Heroine of the first audition episode, 42-year-old single mom Stacy Francis, managed to provide such a stunning act of vocal self-indulgence that she was lucky to survive the first elimination. She seemed to believe that holding one note for longer than many are willing to hold Treasury Bonds was a good idea. She cried with fear when she believed Cowell didn’t like her. She cried with relief when she made the next round.

However, when a whole group was summarily dismissed like diseased battery chickens one contestant had what could only be described as a crazed fit of anger. He collapsed to the floor. He wanted to bang his head against the ground, in the hope that it would split apart and lead him to a new world.

“I DON’T HAVE A LIFE! I DON’T HAVE A LIFE!” is what he seemed to shriek. It was J-Mark Inman, Doctor of Philosophy, who had entertained some in the initial auditions with his version of Radiohead’s “Creep.”

Show business isn’t terribly academic.

Once untold (really, they never told us) numbers were cast into the anonymity from which they had so recently arrived, the producers then did the “American Idol” thing and put the remaining contenders into groups. Yes, even groups were put into groups.

In one particular act of cruelty, one group was given Radiohead’s “Creep.” Some contestants appeared never to have heard of Radiohead, never mind this song. This group included Audrey Turner, widow of Ike, and now a 53-year-old unemployed woman looking for a break.

The show was finding it hard to maintain momentum. Suddenly, there was no audience. Which made it seem as if there was no atmosphere.

This was like a documentary about a production line. In essence, it was – without the benefit of a Michael Moore voiceover or a Ken Burns sense of time and place. What it showed was that there are many people in America who can sing (passably), there are many people in America who are photogenic, charming and desperate (largely) – but, very much like your own local bar, there are very few whom one will remember in the morning (happily).

The young particularly struggled and scraped for survival. Fourteen-year-olds like Nick Dean and rapper Brian Bradley stumbled badly through nerves and immature egotism (in Bradley’s case). Thirteen-year-old Rachel Crow lost her way entirely attempting to do what Whitney Houston no longer can, but once could.

The slightly older ones fared a little better. Sixteen-year-old Jazzlyn Little forgot the words, but somehow still performed with a depth of heart that most would envy. Eighteen-year-old Tiah Tolliver managed to turn Nicole Scheriznger’s frown into the face of a clown, after the Pussycat Doll (and Paula Abdul) had doubted Simon Cowell’s obviously unerring instinct that she had that ephemeral sprinkle of stardust in the first audition.

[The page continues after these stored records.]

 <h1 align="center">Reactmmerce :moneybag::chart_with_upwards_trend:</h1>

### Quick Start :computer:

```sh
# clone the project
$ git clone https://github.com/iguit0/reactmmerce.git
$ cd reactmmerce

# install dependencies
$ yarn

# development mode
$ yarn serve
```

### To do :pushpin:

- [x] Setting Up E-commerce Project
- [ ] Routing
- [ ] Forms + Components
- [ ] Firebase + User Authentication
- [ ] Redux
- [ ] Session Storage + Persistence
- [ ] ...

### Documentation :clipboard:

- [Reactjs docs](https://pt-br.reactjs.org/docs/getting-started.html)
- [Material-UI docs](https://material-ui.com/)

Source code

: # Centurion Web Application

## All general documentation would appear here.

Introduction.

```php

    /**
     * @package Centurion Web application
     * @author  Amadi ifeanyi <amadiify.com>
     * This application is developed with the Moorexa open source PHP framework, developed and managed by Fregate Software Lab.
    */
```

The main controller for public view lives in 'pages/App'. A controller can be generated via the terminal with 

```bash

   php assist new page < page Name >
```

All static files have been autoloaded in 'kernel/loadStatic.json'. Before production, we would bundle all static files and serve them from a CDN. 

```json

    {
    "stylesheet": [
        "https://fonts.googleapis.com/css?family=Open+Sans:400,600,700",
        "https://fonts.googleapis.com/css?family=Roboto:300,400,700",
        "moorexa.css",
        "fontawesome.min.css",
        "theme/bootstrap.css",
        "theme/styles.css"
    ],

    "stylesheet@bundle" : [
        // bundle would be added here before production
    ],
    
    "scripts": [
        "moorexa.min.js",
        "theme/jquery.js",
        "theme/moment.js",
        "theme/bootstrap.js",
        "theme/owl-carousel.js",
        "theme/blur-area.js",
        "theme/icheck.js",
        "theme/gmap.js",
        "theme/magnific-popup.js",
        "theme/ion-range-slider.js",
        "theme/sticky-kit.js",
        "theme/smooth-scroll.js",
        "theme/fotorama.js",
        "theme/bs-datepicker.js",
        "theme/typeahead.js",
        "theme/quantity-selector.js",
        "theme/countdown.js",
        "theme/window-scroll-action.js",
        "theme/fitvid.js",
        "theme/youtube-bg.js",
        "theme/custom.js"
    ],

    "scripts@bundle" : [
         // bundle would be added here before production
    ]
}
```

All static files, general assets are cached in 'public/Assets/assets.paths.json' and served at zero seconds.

Were the producers still hiding a new star? Would the last 32 be filled with names, faces, voices and, most importantly, stories that we had neither seen nor heard?

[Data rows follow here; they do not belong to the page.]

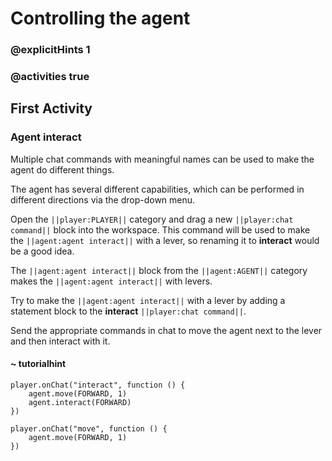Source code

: # Controlling the agent

### @explicitHints 1

### @activities true

## First Activity

### Agent interact

Multiple chat commands with meaningful names can be used to make the agent do different things.

The agent has several different capabilities, which can be performed in different directions via the drop-down menu.

Open the ``||player:PLAYER||`` category and drag a new ``||player:chat command||`` block into the workspace.  This command will be used to make the ``||agent:agent interact||`` with a lever, so renaming it to **interact** would be a good idea.

The ``||agent:agent interact||`` block from the ``||agent:AGENT||`` category makes the ``||agent:agent interact||`` with levers.

Try to make the ``||agent:agent interact||`` with a lever by adding a statement block to the **interact** ``||player:chat command||``.

Send the appropriate commands in chat to move the agent next to the lever and then interact with it.

#### ~ tutorialhint

```blocks
player.onChat("interact", function () {
    agent.move(FORWARD, 1)
    agent.interact(FORWARD)
})
```

```template
player.onChat("move", function () {
    agent.move(FORWARD, 1)
})
```
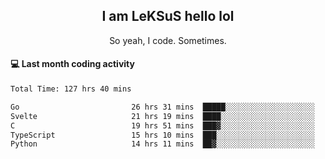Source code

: <h2 align="center">I am LeKSuS hello lol</h2>
<p align="center">So yeah, I code. Sometimes.</p>

#### :computer: Last month coding activity
<!--START_SECTION:waka-->

```txt
Total Time: 127 hrs 40 mins

Go                         26 hrs 31 mins  █████░░░░░░░░░░░░░░░░░░░░   20.27 %
Svelte                     21 hrs 19 mins  ████░░░░░░░░░░░░░░░░░░░░░   16.29 %
C                          19 hrs 51 mins  ███▓░░░░░░░░░░░░░░░░░░░░░   15.18 %
TypeScript                 15 hrs 10 mins  ███░░░░░░░░░░░░░░░░░░░░░░   11.60 %
Python                     14 hrs 11 mins  ██▓░░░░░░░░░░░░░░░░░░░░░░   10.84 %
```

<!--END_SECTION:waka-->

One can only hope, because this show was beginning to try the patience. Its ratings, 카지노 슬롯 머신 종류 hovering around the 12 million mark, are similar to those of NBC’s “The Voice,” which came and went on a wave of sympathy.

But for a new show to maintain interest through these most laborious phases, it really has to offer something memorable. Having attempted to eke out as much drama, tears and crotch exposition as possible through the first two weeks, suddenly we were experiencing a grasp for credibility – which is noble, but somehow less engrossing. Perhaps we’ve all reached the stage where it’s the gross that engrosses us most.

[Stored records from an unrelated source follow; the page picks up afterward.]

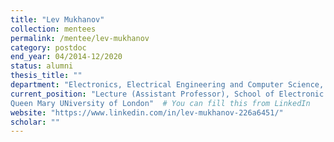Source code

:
 ```yaml
---
title: "Lev Mukhanov"
collection: mentees
permalink: /mentee/lev-mukhanov
category: postdoc
end_year: 04/2014-12/2020
status: alumni
thesis_title: ""
department: "Electronics, Electrical Engineering and Computer Science, Queens University Belfast"
current_position: "Lecture (Assistant Professor), School of Electronic Engineering and Computer Science,
Queen Mary UNiversity of London"  # You can fill this from LinkedIn
website: "https://www.linkedin.com/in/lev-mukhanov-226a6451/"
scholar: ""
---
```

From what one could tell of this awkward night, Jazzlyn Little, Josh Krajcik, and 12-year-old Emily Michalak seem like genuine, fearless talents.

At the end of Wednesday’s grueling exercise, no results were announced. Hopes were merely raised, as were fears.

Thursday, we are promised one final challenge. Will the contestants have to sing a song they’ve never heard with only ten minutes to rehearse? Will they have to be filmed while singing in the shower?

All we know is that it is likely to be excruciating. That is, after all, why they call it Boot Camp.